While eagerly following the heroic resistance of the people of Bangladesh, including students and intellectuals, 1971 also afforded an opportunity to become more familiar in West Bengal with the literature and music that had flourished in East Pakistan. I still remember listening on 45 rpm records to Fahmida Khatun singing Rabindranath's "Ekhone tare chokhe dekhini shudhu banshi shunechhi" and Iffat Ara's rendering of "Prabhu balo balo kobe tomar pather dhular range range anchal rangin hobe".
My experience of trespassing across the border in late November 1971 had indicated that the crisis of 1971 was reaching a climax. I went to the Calcutta Maidan on 3rd December and was a bit disappointed to hear Indira Gandhi give a rather insipid speech. On returning home I learned that airfields in northern India had been bombed and close to midnight Indira Gandhi came on the air to say that the country had been put "on a war footing". We anxiously followed every twist and turn of the two-week war, especially the presence of the US nuclear carrier Enterprise of the Seventh Fleet in the Bay of Bengal, until Dhaka was liberated on 16th December.
The news of Bangabandhu Sheikh Mujibur Rahman's release from a Pakistani jail came as a great relief. We did not have television in Calcutta yet. We heard a running commentary on the radio of his triumphant return to Dhaka in January 1972. A week after Bangabandhu's return, my father drove from Calcutta to Dhaka in an ambulance carrying medical supplies to the war-torn capital of the newly independent country. On January 17, 1972, Sisir Kumar Bose had a memorable meeting with Sheikh Mujibur Rahman who wept as he said, "Amader aar kichhu nai". Having recently learned of the terrible repression unleashed on his people, he felt this sense of enormous loss. My father tried to reassure him saying, "Apnader sab aachhe" – nothing was lost to a people who had won freedom by shedding their blood. Phani Majumdar was present at this meeting. Bangabandhu spoke about Netaji as his inspiration and the movement in honour of Nawab Siraj-ud-Daula to remove the Holwell monument in 1940 that had united Hindus and Muslims. He also remembered Sarat Bose and told my father that Suhrawardy had been utterly sincere about the united Bengal plan in 1947.
Bangabandhu sent a tape-recorded message in his inimitable voice to be played at Netaji Research Bureau in Netaji Bhawan on 23rd January 1972. He said that Netaji's ideal of sacrifice and suffering (tyag o titikshar adarsha) would forever illuminate the path of freedom-fighters the world over. Nilima Ibrahim attended the traditional Netaji birthday assembly as his personal envoy and gave a stirring address.
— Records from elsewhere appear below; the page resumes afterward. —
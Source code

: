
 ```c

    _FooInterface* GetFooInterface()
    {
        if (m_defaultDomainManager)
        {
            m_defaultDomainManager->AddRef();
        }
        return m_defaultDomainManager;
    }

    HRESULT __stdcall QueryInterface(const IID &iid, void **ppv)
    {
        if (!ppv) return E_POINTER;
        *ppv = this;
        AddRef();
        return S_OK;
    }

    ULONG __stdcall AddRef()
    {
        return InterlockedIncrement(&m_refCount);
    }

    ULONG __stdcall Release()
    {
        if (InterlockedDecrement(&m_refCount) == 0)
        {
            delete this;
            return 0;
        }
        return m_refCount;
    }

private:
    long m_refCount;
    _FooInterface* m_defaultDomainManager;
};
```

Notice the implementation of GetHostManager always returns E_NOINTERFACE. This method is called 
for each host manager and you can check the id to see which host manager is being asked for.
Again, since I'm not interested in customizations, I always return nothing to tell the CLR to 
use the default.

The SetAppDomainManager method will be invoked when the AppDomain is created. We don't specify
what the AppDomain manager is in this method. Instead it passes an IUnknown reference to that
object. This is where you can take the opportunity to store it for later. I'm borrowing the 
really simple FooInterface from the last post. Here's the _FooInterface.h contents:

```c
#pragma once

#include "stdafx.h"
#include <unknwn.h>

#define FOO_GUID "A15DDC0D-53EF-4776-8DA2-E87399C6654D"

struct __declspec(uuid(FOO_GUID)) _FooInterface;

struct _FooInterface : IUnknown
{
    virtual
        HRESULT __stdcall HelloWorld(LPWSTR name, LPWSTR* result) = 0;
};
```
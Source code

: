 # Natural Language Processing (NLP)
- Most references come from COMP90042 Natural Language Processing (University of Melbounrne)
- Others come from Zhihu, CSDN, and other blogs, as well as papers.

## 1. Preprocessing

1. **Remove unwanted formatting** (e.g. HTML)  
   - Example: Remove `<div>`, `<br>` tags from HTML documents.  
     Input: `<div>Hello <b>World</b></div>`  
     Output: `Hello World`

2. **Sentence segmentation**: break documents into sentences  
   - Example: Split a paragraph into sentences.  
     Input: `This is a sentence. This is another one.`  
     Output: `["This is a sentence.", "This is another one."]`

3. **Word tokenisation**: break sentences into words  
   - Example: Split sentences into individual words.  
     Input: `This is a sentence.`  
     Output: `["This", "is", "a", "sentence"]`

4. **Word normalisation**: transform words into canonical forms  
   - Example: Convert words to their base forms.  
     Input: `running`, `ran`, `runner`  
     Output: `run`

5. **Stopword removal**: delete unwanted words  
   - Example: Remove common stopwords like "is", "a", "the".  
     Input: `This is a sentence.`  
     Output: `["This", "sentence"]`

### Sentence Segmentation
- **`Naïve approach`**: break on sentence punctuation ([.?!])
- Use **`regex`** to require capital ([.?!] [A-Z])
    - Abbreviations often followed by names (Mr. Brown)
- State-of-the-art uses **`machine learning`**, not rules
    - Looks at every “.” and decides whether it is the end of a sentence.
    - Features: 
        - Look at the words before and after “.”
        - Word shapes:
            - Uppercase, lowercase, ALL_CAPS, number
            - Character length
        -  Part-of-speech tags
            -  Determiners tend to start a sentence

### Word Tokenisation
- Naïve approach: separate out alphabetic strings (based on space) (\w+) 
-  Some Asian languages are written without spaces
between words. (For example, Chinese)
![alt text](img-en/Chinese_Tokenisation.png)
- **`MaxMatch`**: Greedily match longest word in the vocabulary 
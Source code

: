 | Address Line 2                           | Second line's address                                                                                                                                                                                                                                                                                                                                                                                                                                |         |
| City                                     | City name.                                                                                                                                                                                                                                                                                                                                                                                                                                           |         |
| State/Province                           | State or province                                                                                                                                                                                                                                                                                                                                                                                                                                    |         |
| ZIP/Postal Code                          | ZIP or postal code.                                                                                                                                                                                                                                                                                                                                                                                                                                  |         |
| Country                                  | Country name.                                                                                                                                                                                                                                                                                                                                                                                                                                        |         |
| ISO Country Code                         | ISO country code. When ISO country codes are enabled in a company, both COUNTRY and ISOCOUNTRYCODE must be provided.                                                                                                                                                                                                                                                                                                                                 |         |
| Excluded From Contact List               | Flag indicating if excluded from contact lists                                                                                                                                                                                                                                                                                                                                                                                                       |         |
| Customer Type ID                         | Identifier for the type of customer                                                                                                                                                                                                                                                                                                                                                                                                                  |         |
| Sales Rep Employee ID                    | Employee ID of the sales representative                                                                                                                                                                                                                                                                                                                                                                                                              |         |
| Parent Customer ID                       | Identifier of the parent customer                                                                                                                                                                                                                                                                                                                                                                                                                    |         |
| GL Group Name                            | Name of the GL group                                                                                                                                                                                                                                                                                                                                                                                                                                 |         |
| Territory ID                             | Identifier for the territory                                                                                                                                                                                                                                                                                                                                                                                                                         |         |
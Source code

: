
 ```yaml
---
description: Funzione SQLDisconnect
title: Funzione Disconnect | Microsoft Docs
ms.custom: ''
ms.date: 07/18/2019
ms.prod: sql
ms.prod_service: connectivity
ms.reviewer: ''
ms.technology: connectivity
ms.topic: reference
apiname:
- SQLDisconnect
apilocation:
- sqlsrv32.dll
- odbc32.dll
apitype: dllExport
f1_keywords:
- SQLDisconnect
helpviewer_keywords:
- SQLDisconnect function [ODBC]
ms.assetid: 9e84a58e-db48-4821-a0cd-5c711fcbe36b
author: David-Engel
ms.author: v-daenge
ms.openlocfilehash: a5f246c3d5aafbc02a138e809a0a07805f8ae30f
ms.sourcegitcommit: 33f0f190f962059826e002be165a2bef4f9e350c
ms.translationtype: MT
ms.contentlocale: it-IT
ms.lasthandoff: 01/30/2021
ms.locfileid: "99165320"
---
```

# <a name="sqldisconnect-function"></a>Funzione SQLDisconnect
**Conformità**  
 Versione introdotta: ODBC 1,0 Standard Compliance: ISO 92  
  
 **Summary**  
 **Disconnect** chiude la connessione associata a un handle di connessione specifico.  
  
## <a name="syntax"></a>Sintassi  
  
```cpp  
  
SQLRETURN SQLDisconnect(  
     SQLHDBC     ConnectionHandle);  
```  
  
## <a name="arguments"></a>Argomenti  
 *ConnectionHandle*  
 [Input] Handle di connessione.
When Bangabandhu Sheikh Mujibur Rahman came to Calcutta in February 1972, I attended the mammoth mass rally where both he and Indira Gandhi spoke. On the occasion of that visit, my parents decided to give Bangabandhu a special gift. In Mandalay Jail during the mid-1920s Subhas Chandra Bose had a "ganer khata" – a notebook in which he had written down his favourite songs in his own hand. A silk scroll was presented to Bangabandhu on which was printed in red a facsimile of Rabindranath's ode to Bengal in Subhas's handwriting – "Amaar Sonar Bangla Ami Tomay Bhalobasi".
Sugata Bose is the Gardiner Professor of Oceanic History and Affairs at Harvard University.